Mallory Carroll, spokesperson for the Susan B. Anthony List, which helps elect anti-abortion lawmakers, said, “A lot of people who have been in the pro-life movement don’t understand the level of threat. The industry has already moved from physical clinics to chemical abortion.

Anti-abortion activists have tried to cast doubt on abortion pills, calling them a “chemical abortion” and pushing for regulations requiring doctors to tell women they can cancel a medical abortion if they change their mind. notice after taking the first pill.

The American College of Obstetricians and Gynecologists says the so-called abortion reversal, in which a woman takes the hormone progesterone after the first pill, is “not based on science” and is “unproven and unethical”. The Center for Reproductive Rights and medical groups have won preliminary injunctions against abortion nullification laws in three states, arguing they violate doctors’ free speech by forcing them to provide what a judge called it “misleading” information to patients.

Yet legislation passed last week in Kentucky says “more than 1,000 lives have been saved” by reversing abortion. Under a Tennessee law temporarily blocked by an injunction, providers who refuse to tell patients about it could face up to six years in prison and health centers could be fined $10,000 a day. they refused to post signs informing women of the procedure.

Abortion rights advocates say laws against sending pills will be difficult to enforce, as the laws generally avoid punishing women who have abortions. Still, they don’t rule out the possibility of people reporting women taking pills.

The threat of fines for doctors and additional demands placed on patients have a “chilling effect,” said Dr. Bhavik Kumar, an abortion provider at a Planned Parenthood clinic in Houston.

“There are so many restrictions in place that it just adds,” he said.

Texas law requires two visits to the same provider, which can complicate planning. The doctor must test the woman’s blood to see if she is Rh negative, a marker that could complicate future pregnancies, even though medical guidelines say the test is not needed for at least eight weeks. If so, the doctor should offer to give her Rh immunoglobulin. Doctors should also give women other warnings that are not supported by science; falsely telling them, for example, that abortion increases the risk of breast cancer.

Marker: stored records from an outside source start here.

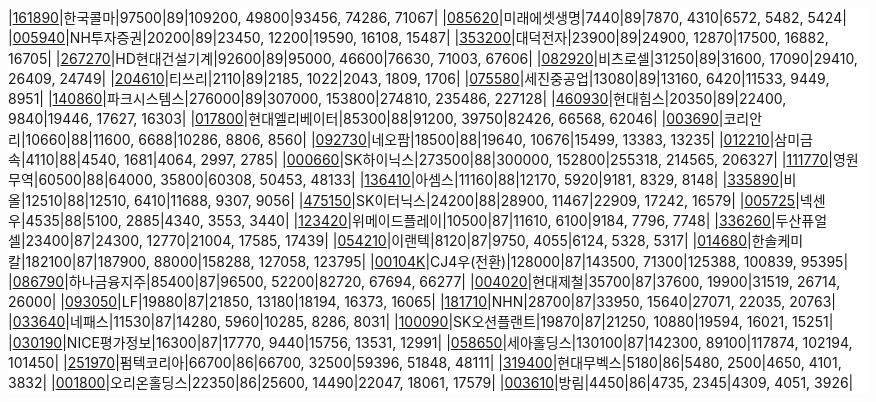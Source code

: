 |[161890](https://finance.daum.net/quotes/A161890)|한국콜마|97500|89|109200, 49800|93456, 74286, 71067|
|[085620](https://finance.daum.net/quotes/A085620)|미래에셋생명|7440|89|7870, 4310|6572, 5482, 5424|
|[005940](https://finance.daum.net/quotes/A005940)|NH투자증권|20200|89|23450, 12200|19590, 16108, 15487|
|[353200](https://finance.daum.net/quotes/A353200)|대덕전자|23900|89|24900, 12870|17500, 16882, 16705|
|[267270](https://finance.daum.net/quotes/A267270)|HD현대건설기계|92600|89|95000, 46600|76630, 71003, 67606|
|[082920](https://finance.daum.net/quotes/A082920)|비츠로셀|31250|89|31600, 17090|29410, 26409, 24749|
|[204610](https://finance.daum.net/quotes/A204610)|티쓰리|2110|89|2185, 1022|2043, 1809, 1706|
|[075580](https://finance.daum.net/quotes/A075580)|세진중공업|13080|89|13160, 6420|11533, 9449, 8951|
|[140860](https://finance.daum.net/quotes/A140860)|파크시스템스|276000|89|307000, 153800|274810, 235486, 227128|
|[460930](https://finance.daum.net/quotes/A460930)|현대힘스|20350|89|22400, 9840|19446, 17627, 16303|
|[017800](https://finance.daum.net/quotes/A017800)|현대엘리베이터|85300|88|91200, 39750|82426, 66568, 62046|
|[003690](https://finance.daum.net/quotes/A003690)|코리안리|10660|88|11600, 6688|10286, 8806, 8560|
|[092730](https://finance.daum.net/quotes/A092730)|네오팜|18500|88|19640, 10676|15499, 13383, 13235|
|[012210](https://finance.daum.net/quotes/A012210)|삼미금속|4110|88|4540, 1681|4064, 2997, 2785|
|[000660](https://finance.daum.net/quotes/A000660)|SK하이닉스|273500|88|300000, 152800|255318, 214565, 206327|
|[111770](https://finance.daum.net/quotes/A111770)|영원무역|60500|88|64000, 35800|60308, 50453, 48133|
|[136410](https://finance.daum.net/quotes/A136410)|아셈스|11160|88|12170, 5920|9181, 8329, 8148|
|[335890](https://finance.daum.net/quotes/A335890)|비올|12510|88|12510, 6410|11688, 9307, 9056|
|[475150](https://finance.daum.net/quotes/A475150)|SK이터닉스|24200|88|28900, 11467|22909, 17242, 16579|
|[005725](https://finance.daum.net/quotes/A005725)|넥센우|4535|88|5100, 2885|4340, 3553, 3440|
|[123420](https://finance.daum.net/quotes/A123420)|위메이드플레이|10500|87|11610, 6100|9184, 7796, 7748|
|[336260](https://finance.daum.net/quotes/A336260)|두산퓨얼셀|23400|87|24300, 12770|21004, 17585, 17439|
|[054210](https://finance.daum.net/quotes/A054210)|이랜텍|8120|87|9750, 4055|6124, 5328, 5317|
|[014680](https://finance.daum.net/quotes/A014680)|한솔케미칼|182100|87|187900, 88000|158288, 127058, 123795|
|[00104K](https://finance.daum.net/quotes/A00104K)|CJ4우(전환)|128000|87|143500, 71300|125388, 100839, 95395|
|[086790](https://finance.daum.net/quotes/A086790)|하나금융지주|85400|87|96500, 52200|82720, 67694, 66277|
|[004020](https://finance.daum.net/quotes/A004020)|현대제철|35700|87|37600, 19900|31519, 26714, 26000|
|[093050](https://finance.daum.net/quotes/A093050)|LF|19880|87|21850, 13180|18194, 16373, 16065|
|[181710](https://finance.daum.net/quotes/A181710)|NHN|28700|87|33950, 15640|27071, 22035, 20763|
|[033640](https://finance.daum.net/quotes/A033640)|네패스|11530|87|14280, 5960|10285, 8286, 8031|
|[100090](https://finance.daum.net/quotes/A100090)|SK오션플랜트|19870|87|21250, 10880|19594, 16021, 15251|
|[030190](https://finance.daum.net/quotes/A030190)|NICE평가정보|16300|87|17770, 9440|15756, 13531, 12991|
|[058650](https://finance.daum.net/quotes/A058650)|세아홀딩스|130100|87|142300, 89100|117874, 102194, 101450|
|[251970](https://finance.daum.net/quotes/A251970)|펌텍코리아|66700|86|66700, 32500|59396, 51848, 48111|
|[319400](https://finance.daum.net/quotes/A319400)|현대무벡스|5180|86|5480, 2500|4650, 4101, 3832|
|[001800](https://finance.daum.net/quotes/A001800)|오리온홀딩스|22350|86|25600, 14490|22047, 18061, 17579|
|[003610](https://finance.daum.net/quotes/A003610)|방림|4450|86|4735, 2345|4309, 4051, 3926|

“Some patients walk past it,” Dr. Kumar said. “But if you have a patient with a strong family history of breast cancer, you can imagine what kind of weight that adds. There is no real link there.

While medical abortion can be much cheaper than surgical procedures, testing and doctor visits can drive up the price and the time it takes.

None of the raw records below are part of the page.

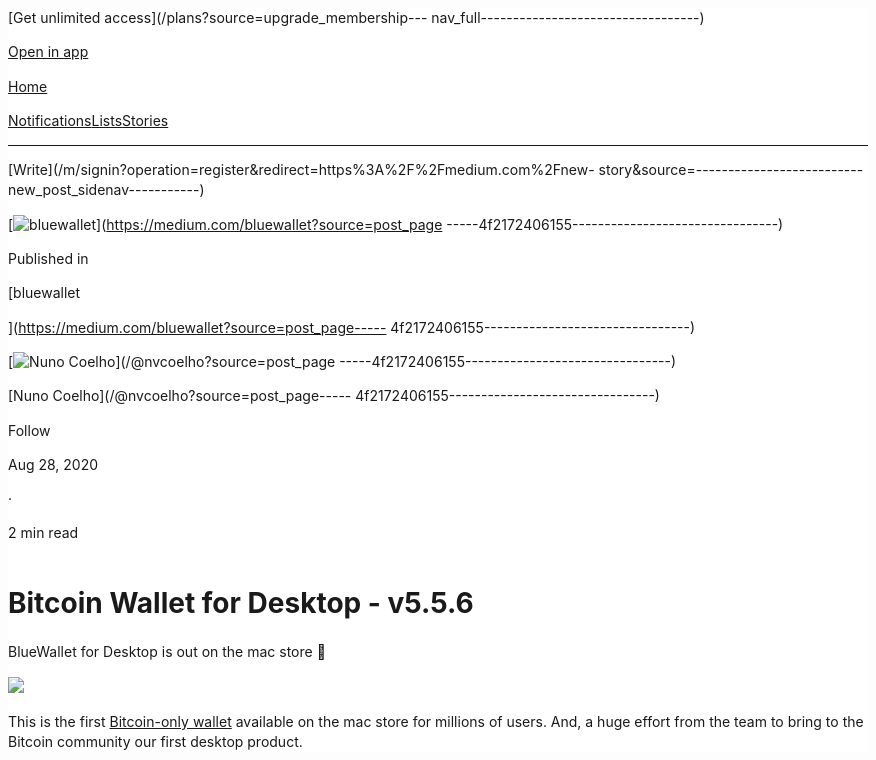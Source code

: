 [](/)

[Get unlimited access](/plans?source=upgrade_membership---
nav_full----------------------------------)

[Open in
app](https://rsci.app.link/?$canonical_url=https%3A%2F%2Fmedium.com/p/4f2172406155&~feature=LoOpenInAppButton&~channel=ShowPostUnderCollection&~stage=mobileNavBar)

[](/)

[Home](/)

[Notifications](/m/signin?operation=register&redirect=https%3A%2F%2Fmedium.com%2Fme%2Fnotifications&source=--------------------------notifications_sidenav-----------)[Lists](/m/signin?operation=register&redirect=https%3A%2F%2Fmedium.com%2Fme%2Flists&source=--------------------------lists_sidenav-----------)[Stories](/m/signin?operation=register&redirect=https%3A%2F%2Fmedium.com%2Fme%2Fstories%2Fdrafts&source=--------------------------stories_sidenav-----------)

* * *

[Write](/m/signin?operation=register&redirect=https%3A%2F%2Fmedium.com%2Fnew-
story&source=--------------------------new_post_sidenav-----------)

[![bluewallet](https://miro.medium.com/fit/c/64/64/1*DN1s_rSbq322ReCPPox6ag.png)](https://medium.com/bluewallet?source=post_page
-----4f2172406155--------------------------------)

Published in

[bluewallet

](https://medium.com/bluewallet?source=post_page-----
4f2172406155--------------------------------)

[![Nuno
Coelho](https://miro.medium.com/fit/c/96/96/1*WcTjAn8PXvyhfk2r71Ywew.jpeg)](/@nvcoelho?source=post_page
-----4f2172406155--------------------------------)

[Nuno Coelho](/@nvcoelho?source=post_page-----
4f2172406155--------------------------------)

Follow

Aug 28, 2020

·

2 min read

# Bitcoin Wallet for Desktop - v5.5.6

BlueWallet for Desktop is out on the mac store 

![](https://miro.medium.com/max/1400/1*ylHJ4Hf5by83gH6JS5HGFA.png)

This is the first [Bitcoin-only wallet](https://bluewallet.io) available on
the mac store for millions of users. And, a huge effort from the team to bring
to the Bitcoin community our first desktop product.
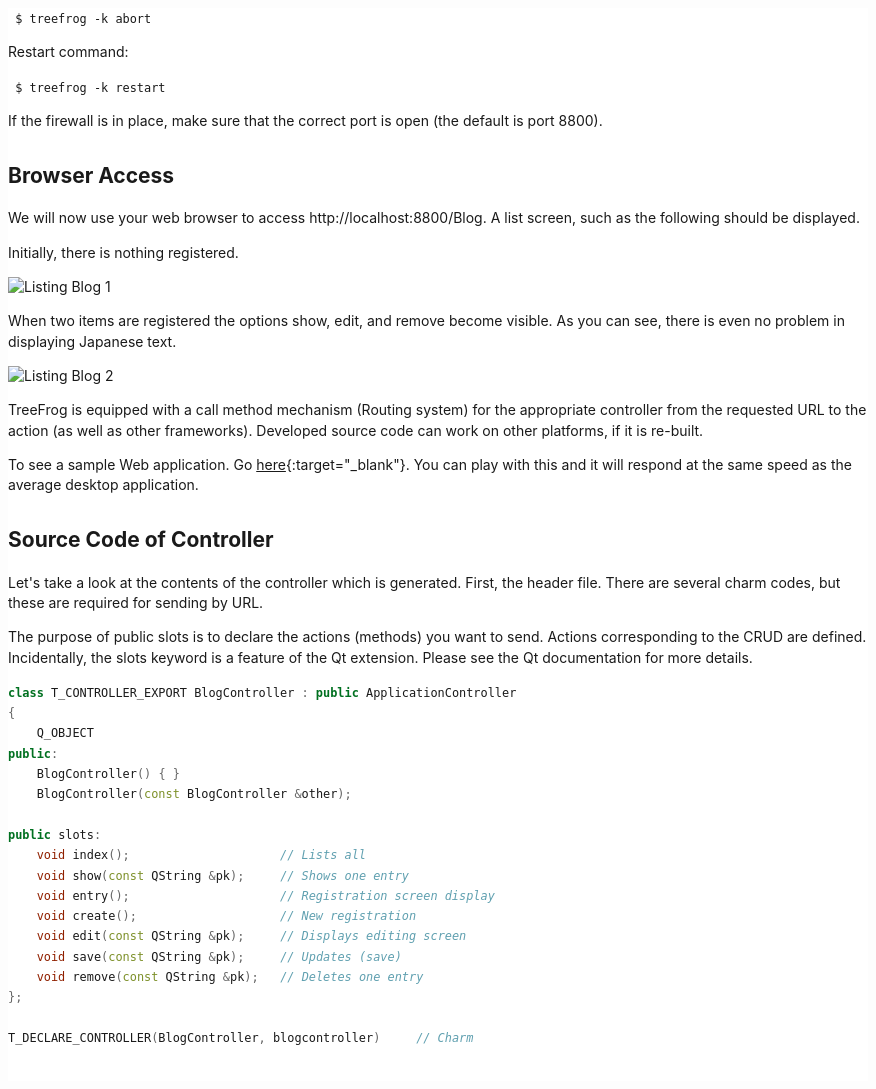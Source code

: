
 ```
 $ treefrog -k abort
```

Restart command:

```
 $ treefrog -k restart
```

If the firewall is in place, make sure that the correct port is open (the default is port 8800).

## Browser Access

We will now use your web browser to access http://localhost:8800/Blog. A list screen, such as the following should be displayed.

Initially, there is nothing registered.

![Listing Blog 1](http://www.treefrogframework.org/wp-content/uploads/2011/01/ListingBlog-300x216.png "Listing Blog 1")

When two items are registered the options show, edit, and remove become visible. As you can see, there is even no problem in displaying Japanese text.

![Listing Blog 2](http://www.treefrogframework.org/wp-content/uploads/2011/01/ListingBlog2-300x216.png "Listing Blog 2")

TreeFrog is equipped with a call method mechanism (Routing system) for the appropriate controller from the requested URL to the action (as well as other frameworks).
Developed source code can work on other platforms, if it is re-built.

To see a sample Web application. Go [here](http://treefrogframework.org:8800/Blog/index/){:target="_blank"}.
You can play with this and it will respond at the same speed as the average desktop application.

## Source Code of Controller

Let's take a look at the contents of the controller which is generated.
First, the header file. There are several charm codes, but these are required for sending by URL.

The purpose of public slots is to declare the actions (methods) you want to send. Actions corresponding to the CRUD are defined. Incidentally, the slots keyword is a feature of the Qt extension. Please see the Qt documentation for more details.

```c++
class T_CONTROLLER_EXPORT BlogController : public ApplicationController
{
    Q_OBJECT
public:
    BlogController() { }
    BlogController(const BlogController &other);

public slots:
    void index();                     // Lists all
    void show(const QString &pk);     // Shows one entry
    void entry();                     // Registration screen display
    void create();                    // New registration
    void edit(const QString &pk);     // Displays editing screen
    void save(const QString &pk);     // Updates (save)
    void remove(const QString &pk);   // Deletes one entry
};

T_DECLARE_CONTROLLER(BlogController, blogcontroller)     // Charm
```
　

Aid Access, a European service, continued to send pills to women regardless of state laws. However, he saw the number of requests for the pills drop after the law criminalizing them was passed, to 30 a day from 138 in the first week.

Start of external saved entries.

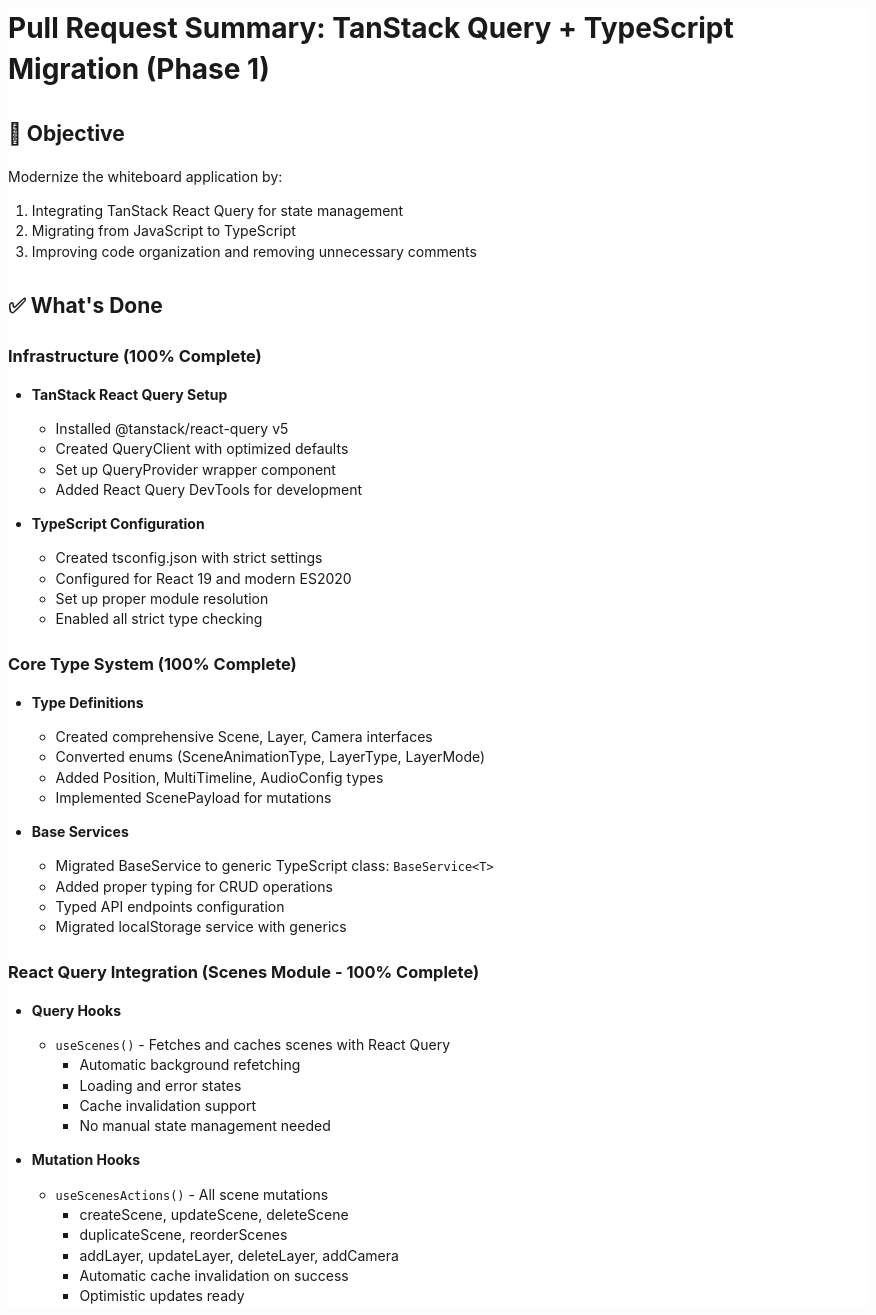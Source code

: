 # Pull Request Summary: TanStack Query + TypeScript Migration (Phase 1)

## 🎯 Objective
Modernize the whiteboard application by:
1. Integrating TanStack React Query for state management
2. Migrating from JavaScript to TypeScript
3. Improving code organization and removing unnecessary comments

## ✅ What's Done

### Infrastructure (100% Complete)
- **TanStack React Query Setup**
  - Installed @tanstack/react-query v5
  - Created QueryClient with optimized defaults
  - Set up QueryProvider wrapper component
  - Added React Query DevTools for development

- **TypeScript Configuration**
  - Created tsconfig.json with strict settings
  - Configured for React 19 and modern ES2020
  - Set up proper module resolution
  - Enabled all strict type checking

### Core Type System (100% Complete)
- **Type Definitions**
  - Created comprehensive Scene, Layer, Camera interfaces
  - Converted enums (SceneAnimationType, LayerType, LayerMode)
  - Added Position, MultiTimeline, AudioConfig types
  - Implemented ScenePayload for mutations

- **Base Services**
  - Migrated BaseService to generic TypeScript class: `BaseService<T>`
  - Added proper typing for CRUD operations
  - Typed API endpoints configuration
  - Migrated localStorage service with generics

### React Query Integration (Scenes Module - 100% Complete)
- **Query Hooks**
  - `useScenes()` - Fetches and caches scenes with React Query
    - Automatic background refetching
    - Loading and error states
    - Cache invalidation support
    - No manual state management needed

- **Mutation Hooks**
  - `useScenesActions()` - All scene mutations
    - createScene, updateScene, deleteScene
    - duplicateScene, reorderScenes
    - addLayer, updateLayer, deleteLayer, addCamera
    - Automatic cache invalidation on success
    - Optimistic updates ready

Several new groups supplying pills in the United States say they will only ship them to women in places where pill delivery remains legal. These groups imagine more complicated scenarios: a woman in a state that bans abortion orders pills from a friend in a state that allows them, who then sends the package to her.

Dr Jamie Phifer, founder of Abortion on Demand, said she hoped the increased use of telemedicine encouraged by the pandemic would also encourage acceptance of the provision of abortion pills in this way.

“Seeing the clinician on your phone for your urinary tract infection and seeing the clinician on your phone for an abortion won’t be that different,” she said.

Over the next few months, the FDA will establish rules to certify pharmacies that wish to dispense medical abortions.

Ms. Rebouché, a law professor, said pill suppliers could argue that FDA rules take precedence over new state restrictions. The maker of generic mifepristone, GenBioPro, for example, argues that Mississippi rules requiring abortion pills to be taken in a doctor’s office constitute an “unconscionable effort by Mississippi to establish its own drug approval policy.”